As shown in fig. 1, the recommendation method of the hidden social relationship feedback technology fusing the social status of the user provided by this embodiment includes the following steps:
step S1: and (3) constructing a recommendation model TrustMF according to the trust relationship of the user:
setting two users uu and uvBy the trustperson feature vector B of the useruAnd trusted person feature vector EvAnd (4) normal distribution representation. In this embodiment, the mean and variance of the feature vectors of the trusts and trusts are set to 0 and 0, respectivelyAnda gaussian distribution of (a). According to a Bayes formula, the posterior probability distribution of the characteristic vector of the trustperson and the characteristic vector of the trustperson can be obtained:
wherein ,TuvRepresenting user uu and uvThe trust relationship of (2);andthe variances of Gaussian distribution with the mean value of 0 obeyed by the characteristic vectors of the trustperson and the trustperson respectively;is a trust relationship TuvThe variance of the gaussian distribution obeying a mean of 0; b isu and EvRespectively representing trustperson and trustperson feature vectors; n represents the number of users.

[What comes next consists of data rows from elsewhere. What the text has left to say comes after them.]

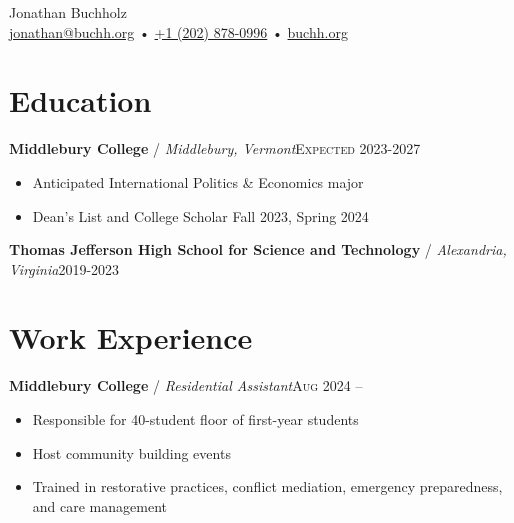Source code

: \documentclass[12pt, a4paper]{article}
\begin{document}
{\LARGE Jonathan Buchholz}\\
\href{mailto:jonathan@buchh.org}{jonathan@buchh.org} • \href{tel:2028780996}{+1 (202) 878-0996} • \href{https://buchh.org}{buchh.org}\\

\vspace{-8mm}
\section*{Education}
\textbf{Middlebury College} / \textit{Middlebury, Vermont}\hfill\textsc{Expected 2023-2027}\\
\begin{itemize}
    \vspace{-8mm}
    \item Anticipated International Politics \& Economics major
    \item Dean's List and College Scholar Fall 2023, Spring 2024
\end{itemize}
\textbf{Thomas Jefferson High School for Science and Technology} / \textit{Alexandria, Virginia}\hfill\textsc{2019-2023}\\
\vspace{-4mm}

\vspace{-6mm}
\section*{Work Experience}
\vspace{-2mm}

\textbf{Middlebury College} / \textit{Residential Assistant}\hfill\textsc{Aug 2024 --}\\
\begin{itemize}
    \vspace{-8mm}
    \item Responsible for 40-student floor of first-year students
    \item Host community building events
    \item Trained in restorative practices, conflict mediation, emergency preparedness, and care management
\end{itemize}
\end{document}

Taking logarithm of the formula and maximizing the logarithm to obtain TrustMF model, and minimizing the following loss functionBy minimizing a loss functionT can be decomposed to obtain B and E at the same time.
Step S2: calculating the social place value of the user according to a PageRank algorithm, and acquiring the social place weight of the user based on the social place value of the user:
in this embodiment, it is intended for user u1The item of interest is recommended. From user u1At the beginning, with probabilityFrom u1Randomly selects a path to reach the next vertex, e.g. i1Then with probabilityFrom item i1Returning to continue from item i1Is given a probabilityAnd (4) random walk. After many walks, the importance of each user converges and the probability of each user is the user's social locality value. The PageRank algorithm is used to calculate the social status of each user in the social network. Because the initial access probability of each vertex is the sameThus, the initial probability of each vertex is set to 1/N. Through the analysis, the social place value of the user is calculated according to the PageRank algorithm, and the calculation formula is as follows:
wherein ,PRuRepresenting user uuPageRank value of (C)uRepresenting user uuA set of trusted friends, N represents the number of users,is the probability value of jumping out of the current network, and the value range is [0, 1]]。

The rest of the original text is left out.